→ **ASSIGNMENT**
Search the entries below for "Changelog". Report each line where it occurs.
_ _ _
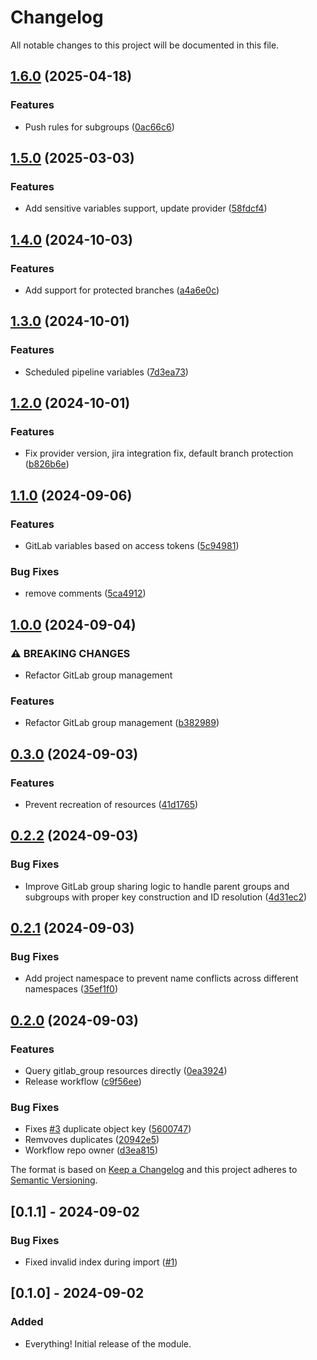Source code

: # Changelog

All notable changes to this project will be documented in this file.

## [1.6.0](https://github.com/opsworks-co/terraform-gitlab/compare/v1.5.0...v1.6.0) (2025-04-18)


### Features

* Push rules for subgroups ([0ac66c6](https://github.com/opsworks-co/terraform-gitlab/commit/0ac66c6bcf5c62b5be05611d63dab0ef5501b935))

## [1.5.0](https://github.com/opsworks-co/terraform-gitlab/compare/v1.4.0...v1.5.0) (2025-03-03)


### Features

* Add sensitive variables support, update provider ([58fdcf4](https://github.com/opsworks-co/terraform-gitlab/commit/58fdcf405e4ee1cdf9a91788b5f32e22305d7196))

## [1.4.0](https://github.com/opsworks-co/terraform-gitlab/compare/v1.3.0...v1.4.0) (2024-10-03)


### Features

* Add support for protected branches ([a4a6e0c](https://github.com/opsworks-co/terraform-gitlab/commit/a4a6e0c4ee4cfed8bb09f7111abb606f2fd0de96))

## [1.3.0](https://github.com/opsworks-co/terraform-gitlab/compare/v1.2.0...v1.3.0) (2024-10-01)


### Features

* Scheduled pipeline variables ([7d3ea73](https://github.com/opsworks-co/terraform-gitlab/commit/7d3ea73c227e29b82f8cce1b3bf9cb893e1a32a4))

## [1.2.0](https://github.com/opsworks-co/terraform-gitlab/compare/v1.1.0...v1.2.0) (2024-10-01)


### Features

* Fix provider version, jira integration fix, default branch protection ([b826b6e](https://github.com/opsworks-co/terraform-gitlab/commit/b826b6e6eccd78ccc650dde152bd69c4e5d59e86))

## [1.1.0](https://github.com/opsworks-co/terraform-gitlab/compare/v1.0.0...v1.1.0) (2024-09-06)


### Features

* GitLab variables based on access tokens ([5c94981](https://github.com/opsworks-co/terraform-gitlab/commit/5c949813b7e162b34afe97a4f7f3822335ab2027))


### Bug Fixes

* remove comments ([5ca4912](https://github.com/opsworks-co/terraform-gitlab/commit/5ca4912bf8186ba7c969e8e92d6ea8dba26123a4))

## [1.0.0](https://github.com/opsworks-co/terraform-gitlab/compare/v0.3.0...v1.0.0) (2024-09-04)


### ⚠ BREAKING CHANGES

* Refactor GitLab group management

### Features

* Refactor GitLab group management ([b382989](https://github.com/opsworks-co/terraform-gitlab/commit/b3829899af3eb004b3936e33ad8498f89e440767))

## [0.3.0](https://github.com/opsworks-co/terraform-gitlab/compare/v0.2.2...v0.3.0) (2024-09-03)


### Features

* Prevent recreation of resources ([41d1765](https://github.com/opsworks-co/terraform-gitlab/commit/41d176574c1da996582decbd7ca8e014c323766f))

## [0.2.2](https://github.com/opsworks-co/terraform-gitlab/compare/v0.2.1...v0.2.2) (2024-09-03)


### Bug Fixes

* Improve GitLab group sharing logic to handle parent groups and subgroups with proper key construction and ID resolution ([4d31ec2](https://github.com/opsworks-co/terraform-gitlab/commit/4d31ec294ca194c7aea723ede98e67612f72167f))

## [0.2.1](https://github.com/opsworks-co/terraform-gitlab/compare/v0.2.0...v0.2.1) (2024-09-03)


### Bug Fixes

* Add project namespace to prevent name conflicts across different namespaces ([35ef1f0](https://github.com/opsworks-co/terraform-gitlab/commit/35ef1f00aaf8d67737f2aaf1aba532052d00ef4a))

## [0.2.0](https://github.com/opsworks-co/terraform-gitlab/compare/v0.1.1...v0.2.0) (2024-09-03)


### Features

* Query gitlab_group resources directly ([0ea3924](https://github.com/opsworks-co/terraform-gitlab/commit/0ea39240ee5fc293b9b7b16ac11e20fe30fdb504))
* Release workflow ([c9f56ee](https://github.com/opsworks-co/terraform-gitlab/commit/c9f56ee7ee4f8840293a067b48247146b6d8336d))


### Bug Fixes

* Fixes [#3](https://github.com/opsworks-co/terraform-gitlab/issues/3) duplicate object key ([5600747](https://github.com/opsworks-co/terraform-gitlab/commit/56007479e5bd53eb73e8511ca37f48ab411c8139))
* Remvoves duplicates ([20942e5](https://github.com/opsworks-co/terraform-gitlab/commit/20942e5f12f4237af384c01e2135662f3b540045))
* Workflow repo owner ([d3ea815](https://github.com/opsworks-co/terraform-gitlab/commit/d3ea815c3d5e7f6d352a11ecf962cf7a8858a41a))

The format is based on [Keep a Changelog](http://keepachangelog.com/) and this
project adheres to [Semantic Versioning](http://semver.org/).

## [0.1.1] - 2024-09-02

### Bug Fixes

- Fixed invalid index during import ([#1](https://github.com/opsworks-co/terraform-gitlab/issues/1))

## [0.1.0] - 2024-09-02

### Added

- Everything! Initial release of the module.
_ _ _
→ **REPLY TO THE EXERCISE**
: # Changelog
The format is based on [Keep a Changelog](http://keepachangelog.com/) and this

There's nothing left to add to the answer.